LAM/MPI logo

LAM/MPI General User's Mailing List Archives

  |   Home   |   Download   |   Documentation   |   FAQ   |   all just in this list

From: Brian Barrett (brbarret_at_[hidden])
Date: 2004-05-18 11:57:49


On May 18, 2004, at 9:50 AM, Josh Stewart wrote:

> I am running a very large MPI computation program that runs for
> approximately an hour and then is killed via SIGKILL.  The program
> uses a large amount of memory and is creating several large files.
>
> Does anyone know under what circumstances this would be happening?

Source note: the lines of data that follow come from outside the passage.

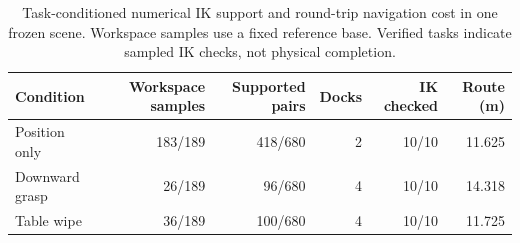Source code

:\begin{table}[t]
\centering
\caption{Task-conditioned numerical IK support and round-trip navigation cost in one frozen scene. Workspace samples use a fixed reference base. Verified tasks indicate sampled IK checks, not physical completion.}
\label{tab:task-constraint-comparison}
\begin{tabular}{lrrrrr}
\toprule
Condition & Workspace samples & Supported pairs & Docks & IK checked & Route (m) \\
\midrule
Position only & 183/189 & 418/680 & 2 & 10/10 & 11.625 \\
Downward grasp & 26/189 & 96/680 & 4 & 10/10 & 14.318 \\
Table wipe & 36/189 & 100/680 & 4 & 10/10 & 11.725 \\
\bottomrule
\end{tabular}
\end{table}
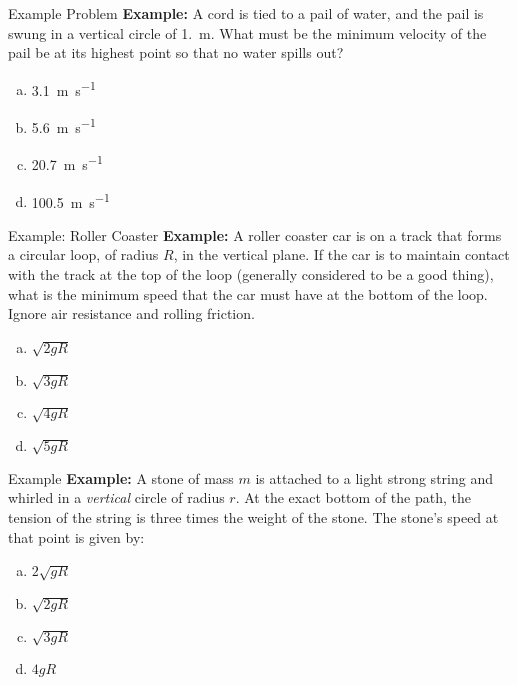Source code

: \documentclass[12pt,compress,aspectratio=169]{beamer}
\begin{document}
\begin{frame}{Example Problem}
  \textbf{Example:} A cord is tied to a pail of water, and the pail is swung
  in a vertical circle of \SI{1.}{\metre}. What must be the minimum velocity of
  the pail be at its highest point so that no water spills out?

  \begin{enumerate}[(a)]
  \item\SI{3.1}{\metre\per\second}
  \item\SI{5.6}{\metre\per\second}
  \item\SI{20.7}{\metre\per\second}
  \item\SI{100.5}{\metre\per\second}
  \end{enumerate}
\end{frame}



\begin{frame}{Example: Roller Coaster}
  \textbf{Example:} A roller coaster car is on a track that forms a circular
  loop, of radius $R$, in the vertical plane. If the car is to maintain contact
  with the track at the top of the loop (generally considered to be a good
  thing), what is the minimum speed that the car must have at the bottom of the
  loop. Ignore air resistance and rolling friction.
  \begin{enumerate}[(a)]
  \item $\sqrt{2gR}$
  \item $\sqrt{3gR}$
  \item $\sqrt{4gR}$
  \item $\sqrt{5gR}$
  \end{enumerate}
\end{frame}



\begin{frame}{Example}
  \textbf{Example:} A stone of mass $m$ is attached to a light strong string
  and whirled in a \emph{vertical} circle of radius $r$. At the exact bottom of
  the path, the tension of the string is three times the weight of the stone.
  The stone's speed at that point is given by:
  \begin{enumerate}[(a)]
  \item $2\sqrt{gR}$
  \item $\sqrt{2gR}$
  \item $\sqrt{3gR}$
  \item $4gR$
  \end{enumerate}
\end{frame}
\end{document}

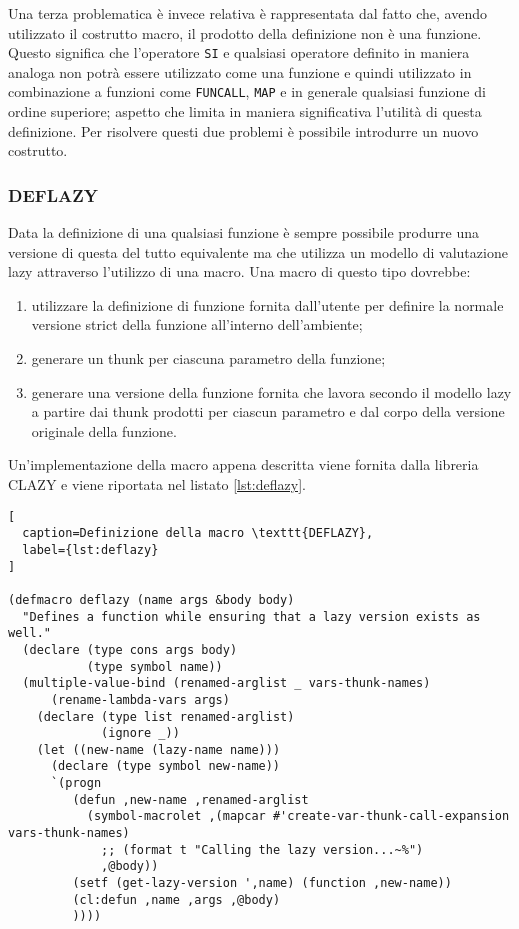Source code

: Una terza problematica è invece relativa è rappresentata dal fatto che, avendo utilizzato il costrutto macro, il prodotto della definizione non è una funzione. Questo significa che l'operatore \texttt{SI} e qualsiasi operatore definito in maniera analoga non potrà essere utilizzato come una funzione e quindi utilizzato in combinazione a funzioni come \texttt{FUNCALL}, \texttt{MAP} e in generale qualsiasi funzione di ordine superiore; aspetto che limita in maniera significativa l'utilità di questa definizione. Per risolvere questi due problemi è possibile introdurre un nuovo costrutto.

\subsubsection{DEFLAZY}

Data la definizione di una qualsiasi funzione è sempre possibile produrre una versione di questa del tutto equivalente ma che utilizza un modello di valutazione lazy attraverso l'utilizzo di una macro. Una macro di questo tipo dovrebbe:

\begin{enumerate}

\item utilizzare la definizione di funzione fornita dall'utente per definire la normale versione strict della funzione all'interno dell'ambiente;

\item generare un thunk per ciascuna parametro della funzione;

\item generare una versione della funzione fornita che lavora secondo il modello lazy a partire dai thunk prodotti per ciascun parametro e dal corpo della versione originale della funzione.

\end{enumerate}

Un'implementazione della macro appena descritta viene fornita dalla libreria CLAZY \cite{Antoniotti14} e viene riportata nel listato \ref{lst:deflazy}.

\begin{lstlisting}[
  caption=Definizione della macro \texttt{DEFLAZY},
  label={lst:deflazy}
]

(defmacro deflazy (name args &body body)
  "Defines a function while ensuring that a lazy version exists as well."
  (declare (type cons args body)
           (type symbol name))
  (multiple-value-bind (renamed-arglist _ vars-thunk-names)
      (rename-lambda-vars args)
    (declare (type list renamed-arglist)
             (ignore _))
    (let ((new-name (lazy-name name)))
      (declare (type symbol new-name))
      `(progn
         (defun ,new-name ,renamed-arglist
           (symbol-macrolet ,(mapcar #'create-var-thunk-call-expansion vars-thunk-names)
             ;; (format t "Calling the lazy version...~%")
             ,@body))
         (setf (get-lazy-version ',name) (function ,new-name))
         (cl:defun ,name ,args ,@body)
         ))))

\end{lstlisting}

I would guess that you have run sufficiently distressed the virtual
memory system of the kernel, so it decided to take the easy way out and
kill you. Unfortunately, there usually isn't a good log of these
things on Linux, so it can be hard to track down. You might want to
check for increasing memory consumption in your application - a program
like memprof can show memory usage patterns, or valgrind is fairly good
at finding real leaks. Of course, the cheap and dirty way to check if
the SIGKILL is coming from the kernel because of a lack of memory is to
run a program like "free" every couple of minutes and watch the numbers
- if available memory is shrinking, it's a good bet that your app is
getting killed because of allocation issues.

Hope this helps,

Brian

-- 
   Brian Barrett
   LAM/MPI developer and all around nice guy
   Have a LAM/MPI day: http://www.lam-mpi.org/